### THE PROBLEM
Copy all entries exactly.

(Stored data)
-------

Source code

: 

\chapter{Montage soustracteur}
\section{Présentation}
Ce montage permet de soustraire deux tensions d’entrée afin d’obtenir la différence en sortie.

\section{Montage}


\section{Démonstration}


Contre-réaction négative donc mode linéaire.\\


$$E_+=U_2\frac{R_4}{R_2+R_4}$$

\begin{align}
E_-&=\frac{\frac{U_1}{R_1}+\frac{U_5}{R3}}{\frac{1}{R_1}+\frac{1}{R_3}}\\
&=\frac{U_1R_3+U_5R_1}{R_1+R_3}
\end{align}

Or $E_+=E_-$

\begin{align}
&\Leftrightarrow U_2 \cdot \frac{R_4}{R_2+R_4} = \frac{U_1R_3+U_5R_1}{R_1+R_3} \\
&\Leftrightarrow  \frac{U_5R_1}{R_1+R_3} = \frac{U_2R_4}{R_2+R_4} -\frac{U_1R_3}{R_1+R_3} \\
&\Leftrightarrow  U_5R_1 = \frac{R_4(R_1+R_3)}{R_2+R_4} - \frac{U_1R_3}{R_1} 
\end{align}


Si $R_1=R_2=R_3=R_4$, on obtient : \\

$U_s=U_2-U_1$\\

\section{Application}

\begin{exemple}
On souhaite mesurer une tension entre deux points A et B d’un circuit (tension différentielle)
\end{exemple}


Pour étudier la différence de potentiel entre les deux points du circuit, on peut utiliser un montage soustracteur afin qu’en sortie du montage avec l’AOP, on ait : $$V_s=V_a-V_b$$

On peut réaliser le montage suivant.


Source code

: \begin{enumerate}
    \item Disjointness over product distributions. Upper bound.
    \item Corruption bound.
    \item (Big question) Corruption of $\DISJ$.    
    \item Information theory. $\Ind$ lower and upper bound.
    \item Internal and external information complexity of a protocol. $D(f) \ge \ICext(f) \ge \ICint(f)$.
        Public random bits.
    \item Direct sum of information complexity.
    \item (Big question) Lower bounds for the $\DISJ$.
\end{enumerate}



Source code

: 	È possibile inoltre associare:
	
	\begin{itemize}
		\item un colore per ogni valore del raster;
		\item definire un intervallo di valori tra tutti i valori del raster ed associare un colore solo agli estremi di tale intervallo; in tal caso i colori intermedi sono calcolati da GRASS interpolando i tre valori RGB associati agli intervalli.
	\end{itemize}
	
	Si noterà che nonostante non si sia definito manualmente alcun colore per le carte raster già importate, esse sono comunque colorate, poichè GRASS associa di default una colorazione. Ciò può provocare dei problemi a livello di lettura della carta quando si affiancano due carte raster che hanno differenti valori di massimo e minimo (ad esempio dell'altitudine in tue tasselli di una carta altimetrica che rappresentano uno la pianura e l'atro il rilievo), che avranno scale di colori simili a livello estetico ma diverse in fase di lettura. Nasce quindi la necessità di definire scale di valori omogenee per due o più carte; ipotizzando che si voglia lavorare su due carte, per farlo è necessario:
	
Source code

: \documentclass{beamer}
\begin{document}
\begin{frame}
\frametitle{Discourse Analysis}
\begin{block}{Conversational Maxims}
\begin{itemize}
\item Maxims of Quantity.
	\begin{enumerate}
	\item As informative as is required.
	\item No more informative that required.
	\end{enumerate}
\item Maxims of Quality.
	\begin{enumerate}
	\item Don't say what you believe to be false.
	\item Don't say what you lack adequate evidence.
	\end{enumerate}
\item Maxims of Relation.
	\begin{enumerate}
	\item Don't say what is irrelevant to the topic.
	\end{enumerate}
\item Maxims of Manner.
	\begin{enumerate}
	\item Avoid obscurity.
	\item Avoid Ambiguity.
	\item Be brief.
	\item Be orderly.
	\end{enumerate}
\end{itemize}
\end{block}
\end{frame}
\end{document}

-------

### ANSWER FOR THE TASK
Source code

: 

\chapter{Montage soustracteur}
\section{Présentation}
Ce montage permet de soustraire deux tensions d’entrée afin d’obtenir la différence en sortie.

\section{Montage}


\section{Démonstration}


Contre-réaction négative donc mode linéaire.\\


$$E_+=U_2\frac{R_4}{R_2+R_4}$$

\begin{align}
E_-&=\frac{\frac{U_1}{R_1}+\frac{U_5}{R3}}{\frac{1}{R_1}+\frac{1}{R_3}}\\
&=\frac{U_1R_3+U_5R_1}{R_1+R_3}
\end{align}

Or $E_+=E_-$

\begin{align}
&\Leftrightarrow U_2 \cdot \frac{R_4}{R_2+R_4} = \frac{U_1R_3+U_5R_1}{R_1+R_3} \\
&\Leftrightarrow  \frac{U_5R_1}{R_1+R_3} = \frac{U_2R_4}{R_2+R_4} -\frac{U_1R_3}{R_1+R_3} \\
&\Leftrightarrow  U_5R_1 = \frac{R_4(R_1+R_3)}{R_2+R_4} - \frac{U_1R_3}{R_1} 
\end{align}


Si $R_1=R_2=R_3=R_4$, on obtient : \\

$U_s=U_2-U_1$\\

\section{Application}

\begin{exemple}
On souhaite mesurer une tension entre deux points A et B d’un circuit (tension différentielle)
\end{exemple}


Pour étudier la différence de potentiel entre les deux points du circuit, on peut utiliser un montage soustracteur afin qu’en sortie du montage avec l’AOP, on ait : $$V_s=V_a-V_b$$

On peut réaliser le montage suivant.


Source code

: \begin{enumerate}
    \item Disjointness over product distributions. Upper bound.
    \item Corruption bound.
    \item (Big question) Corruption of $\DISJ$.    
    \item Information theory. $\Ind$ lower and upper bound.
    \item Internal and external information complexity of a protocol. $D(f) \ge \ICext(f) \ge \ICint(f)$.
        Public random bits.
    \item Direct sum of information complexity.
    \item (Big question) Lower bounds for the $\DISJ$.
\end{enumerate}



Source code

: 	È possibile inoltre associare:
	
	\begin{itemize}
		\item un colore per ogni valore del raster;
		\item definire un intervallo di valori tra tutti i valori del raster ed associare un colore solo agli estremi di tale intervallo; in tal caso i colori intermedi sono calcolati da GRASS interpolando i tre valori RGB associati agli intervalli.
	\end{itemize}
	
	Si noterà che nonostante non si sia definito manualmente alcun colore per le carte raster già importate, esse sono comunque colorate, poichè GRASS associa di default una colorazione. Ciò può provocare dei problemi a livello di lettura della carta quando si affiancano due carte raster che hanno differenti valori di massimo e minimo (ad esempio dell'altitudine in tue tasselli di una carta altimetrica che rappresentano uno la pianura e l'atro il rilievo), che avranno scale di colori simili a livello estetico ma diverse in fase di lettura. Nasce quindi la necessità di definire scale di valori omogenee per due o più carte; ipotizzando che si voglia lavorare su due carte, per farlo è necessario:
	
Source code

: \documentclass{beamer}
\begin{document}
\begin{frame}
\frametitle{Discourse Analysis}
\begin{block}{Conversational Maxims}
\begin{itemize}
\item Maxims of Quantity.
	\begin{enumerate}
	\item As informative as is required.
	\item No more informative that required.
	\end{enumerate}
\item Maxims of Quality.
	\begin{enumerate}
	\item Don't say what you believe to be false.
	\item Don't say what you lack adequate evidence.
	\end{enumerate}
\item Maxims of Relation.
	\begin{enumerate}
	\item Don't say what is irrelevant to the topic.
	\end{enumerate}
\item Maxims of Manner.
	\begin{enumerate}
	\item Avoid obscurity.
	\item Avoid Ambiguity.
	\item Be brief.
	\item Be orderly.
	\end{enumerate}
\end{itemize}
\end{block}
\end{frame}
\end{document}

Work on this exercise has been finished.